The result in Instruments is another saved 20 ms which causes _cacheKey to no longer appear in the list of hot spots in the right-hand panel.
It is a bit further down with 84ms. In fact you can see NSCache’s objectForKey take up even more time than our highly optimized _cacheKey method function. I would call this a good optimization success.
Conclusion
If you need a fast hashing function and you have less than 80 bytes you can wrap a temporary struct into an NSData and use the built-in hashing function which is slightly faster than even the highly optimized MD5 function from CommonCrypto.
For more than 80 bytes of key data you cannot do anything wrong with and MD5. No need to convert that into a string since NSData implements NSCopying and is fine for using as a cache key as well. Constructing long NSStrings from your key data should be the least favored option since the performance gap is as wide as a factor of 5.

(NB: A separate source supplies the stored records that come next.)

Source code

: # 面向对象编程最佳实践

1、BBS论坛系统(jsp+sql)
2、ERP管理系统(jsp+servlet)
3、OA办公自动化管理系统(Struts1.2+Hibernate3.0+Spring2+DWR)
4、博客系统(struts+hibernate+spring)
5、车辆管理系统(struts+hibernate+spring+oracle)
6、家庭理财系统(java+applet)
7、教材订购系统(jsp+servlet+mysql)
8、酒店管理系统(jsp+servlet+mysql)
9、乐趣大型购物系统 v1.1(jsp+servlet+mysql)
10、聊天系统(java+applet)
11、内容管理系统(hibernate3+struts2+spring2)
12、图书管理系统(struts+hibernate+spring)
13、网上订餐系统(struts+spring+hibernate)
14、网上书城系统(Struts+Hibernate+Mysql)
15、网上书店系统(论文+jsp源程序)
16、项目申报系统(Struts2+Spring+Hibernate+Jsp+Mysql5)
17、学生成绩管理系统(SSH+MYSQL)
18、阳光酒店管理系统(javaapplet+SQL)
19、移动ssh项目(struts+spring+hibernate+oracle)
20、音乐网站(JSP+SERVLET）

Another thing though that I learned from my experiments today is that this kind of optimization needs a good set of unit tests to immediately know if your wonderful optimization doesn’t actually break something. I only noticed the need to zero the struct values from suddenly my Right-to-Left writing direction tests failing.

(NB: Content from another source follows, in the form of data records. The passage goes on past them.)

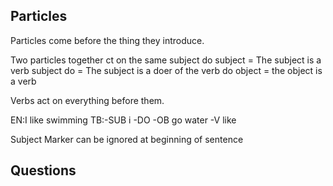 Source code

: Particles
---------

Particles come before the thing they introduce.

Two particles together ct on the same subject
do subject = The subject is a verb
subject do = The subject is a doer of the verb
do object = the object is a verb

Verbs act on everything before them.

EN:I like swimming
TB:-SUB i -DO -OB go water -V like

Subject Marker can be ignored at beginning of sentence

Questions
---------







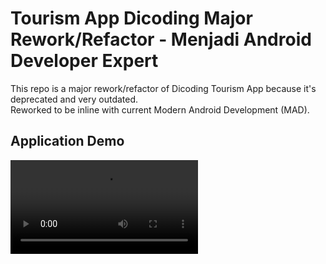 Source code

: # Tourism App Dicoding Major Rework/Refactor - Menjadi Android Developer Expert

This repo is a major rework/refactor of Dicoding Tourism App because it's deprecated and very outdated. <br>
Reworked to be inline with current Modern Android Development (MAD). <br>

## Application Demo
![Demo](https://github.com/PutraGandaD/PutraGandaD_GIF_Public/blob/main/Dicoding_Tourism_Rework_Demo.webm.mp4)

Categories: Administrative
Why not use calloc() if you want the memory block initialised to zero? The pattern of malloc/memset should pretty much always be outperformed by calloc(). After writing that, I wonder whether there isn’t something lurking somewhere there still – since you populate every value in the structure by hand anyway, there shouldn’t be any variable bits to affect your right-to-left test.

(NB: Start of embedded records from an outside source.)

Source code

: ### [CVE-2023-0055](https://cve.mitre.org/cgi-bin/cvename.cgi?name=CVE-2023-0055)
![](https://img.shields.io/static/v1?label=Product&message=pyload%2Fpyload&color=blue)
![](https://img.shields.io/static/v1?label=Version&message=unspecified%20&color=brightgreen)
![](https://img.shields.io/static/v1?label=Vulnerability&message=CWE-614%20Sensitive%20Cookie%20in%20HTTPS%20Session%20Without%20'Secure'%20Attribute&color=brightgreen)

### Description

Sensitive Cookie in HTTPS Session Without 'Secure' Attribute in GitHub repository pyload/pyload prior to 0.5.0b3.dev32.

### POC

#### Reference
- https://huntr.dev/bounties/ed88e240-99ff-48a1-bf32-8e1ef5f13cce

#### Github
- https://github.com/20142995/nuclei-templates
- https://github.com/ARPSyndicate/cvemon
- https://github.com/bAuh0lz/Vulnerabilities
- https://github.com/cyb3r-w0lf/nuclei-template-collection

Since you are using the raw bytestream as your key, but are only explicitly initialising the individual fields, it is possible there are interstitial bits due to odd-ball packing of the fields to keep them “long-aligned”. All that should result in is different hash value
And finally, since you are trying to shave milliseconds, why not go the whole hog and use CFData – avoid the objective-C messaging overhead? Or better, a CFDictionary with a custom CFDictionaryHashCallBack that knows how to read the values directly from the DTCoreTextParagraphStyle (or at least the allvalues_t)?
Thanks for your comments. The point of this post was that any string operation is slower than a numeric one.
This says calloc is slower: http://stackoverflow.com/questions/1538420/c-difference-between-malloc-and-calloc
I felt the post was about improving your ability to cache arbitrary data structures, and most people do not realise what CFDictionary is actually capable of. Apple work hard to make them toll-free bridged, and people don’t realise that the underlying core dictionary can do far more than a regular NSDictionary.
With respect to stackoverflow and calloc(), I would measure performance rather than rely on heresay. Operating systems are quite capable of serving up zero’d pages to applications that ask for them – the linker relies on this to quickly load programs into memory.